Boquillas Canyon, Big Bend National Park, Texas, United States versus Cañón de Boquillas, Coahuila, México
A river-round stone zeroes in.

Deep inside Big Bend National Park, on the Wild and Scenic shores of the Rio Grande, it’s hard to tell the two countries apart: the United States and Mexico. From this angle the political border is not so apparent. There’s just hundreds of feet of limestone on both sides of the river. A keener eye than mine, then, seems to be required to see anything more than the apparent fact that limestone is limestone is limestone.

In a place like this, once the mind drifts out of the natural reverence many of us feel toward any significant natural exposure of stone, it’s difficult not to fixate on the silliness of abstract things such as political borders.
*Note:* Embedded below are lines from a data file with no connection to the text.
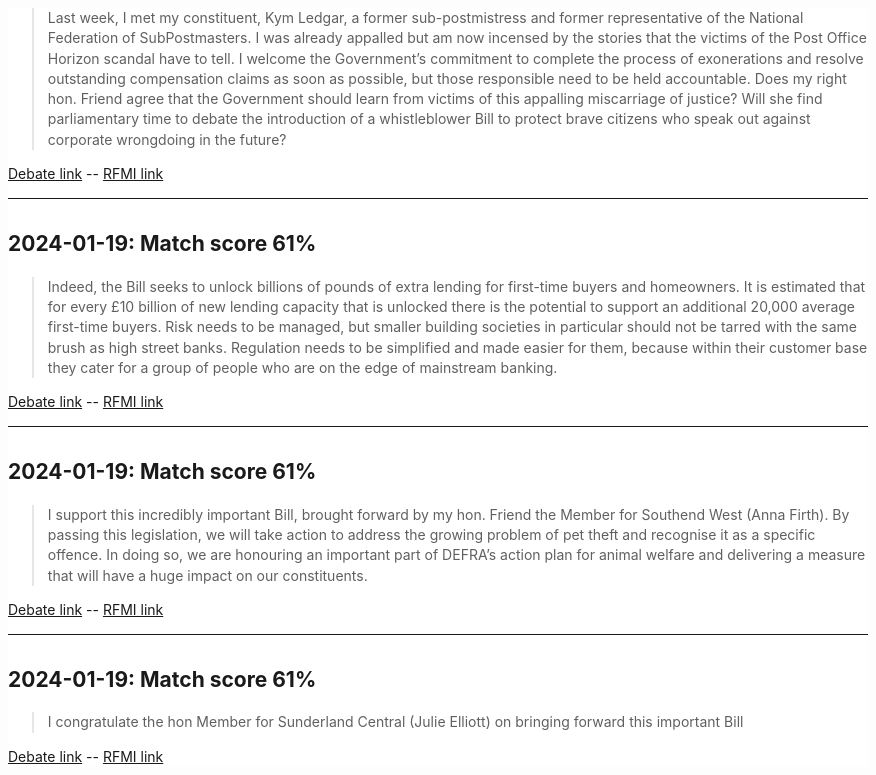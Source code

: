 >Last week, I met my constituent, Kym Ledgar, a former sub-postmistress and former representative of the National Federation of SubPostmasters. I was already appalled but am now incensed by the stories that the victims of the Post Office Horizon scandal have to tell. I welcome  the Government’s commitment to complete the process of exonerations and resolve outstanding compensation claims as soon as possible, but those responsible need to be held accountable. Does my right hon. Friend agree that the Government should learn from victims of this appalling miscarriage of justice? Will she find parliamentary time to debate the introduction of a whistleblower Bill to protect brave citizens who speak out against corporate wrongdoing in the future?

[Debate link](https://www.theyworkforyou.com/debates/?id=2024-01-18d.1029.4)  --  [RFMI link](https://www.theyworkforyou.com/mp/25882/register)


---



## 2024-01-19: Match score 61%

>Indeed, the Bill seeks to unlock billions of pounds of extra lending for first-time buyers and homeowners. It is estimated that for every £10 billion of new lending capacity that is unlocked there is the potential to support an additional 20,000 average first-time buyers. Risk needs to be managed, but smaller building societies in particular should not be tarred with the same brush as high street banks. Regulation needs to be simplified and made easier for them, because within their customer base they cater for a group of people who are on the edge of mainstream banking.

[Debate link](https://www.theyworkforyou.com/debates/?id=2024-01-19b.1142.0)  --  [RFMI link](https://www.theyworkforyou.com/mp/25882/register)


---



## 2024-01-19: Match score 61%

>I support this incredibly important Bill, brought forward by my hon. Friend the Member for Southend West (Anna Firth). By passing this legislation, we will take action to address the growing problem of pet theft and recognise it as a specific offence. In doing so, we are honouring an important part of DEFRA’s action plan for animal welfare and delivering a measure that will have a huge impact on our constituents.

[Debate link](https://www.theyworkforyou.com/debates/?id=2024-01-19b.1182.0)  --  [RFMI link](https://www.theyworkforyou.com/mp/25882/register)


---



## 2024-01-19: Match score 61%

>I congratulate the hon Member for Sunderland Central (Julie Elliott) on bringing forward this important Bill

[Debate link](https://www.theyworkforyou.com/debates/?id=2024-01-19b.1142.0)  --  [RFMI link](https://www.theyworkforyou.com/mp/25882/register)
This idea can easily be given some legs to stand on in the physical world of stone and water.

A stone flown true.

One could wade out of this country and into Mexico, get the legs and crotch and maybe torso wet. Or pop over in a little red canoe, as one little red canoe on the banks of the Mexican side testified.

I chose to toss a stone.  I stood on the banks on the US side, firmly in the gravity of Washington D.C., 1619 miles away. I zeroed in on my target, the Mexican rock, which rested somehow in the gravity of Mexico City, which sits at a distance of a meager 716 miles.

And in a feat that required almost no strength or cleverness, no military checkpoints or customs declarations, I lobbed the stone. And damned if it didn’t slip out of the US sphere of influence and seamlessly cross that dangerous border, clattering against the Mexican limestone.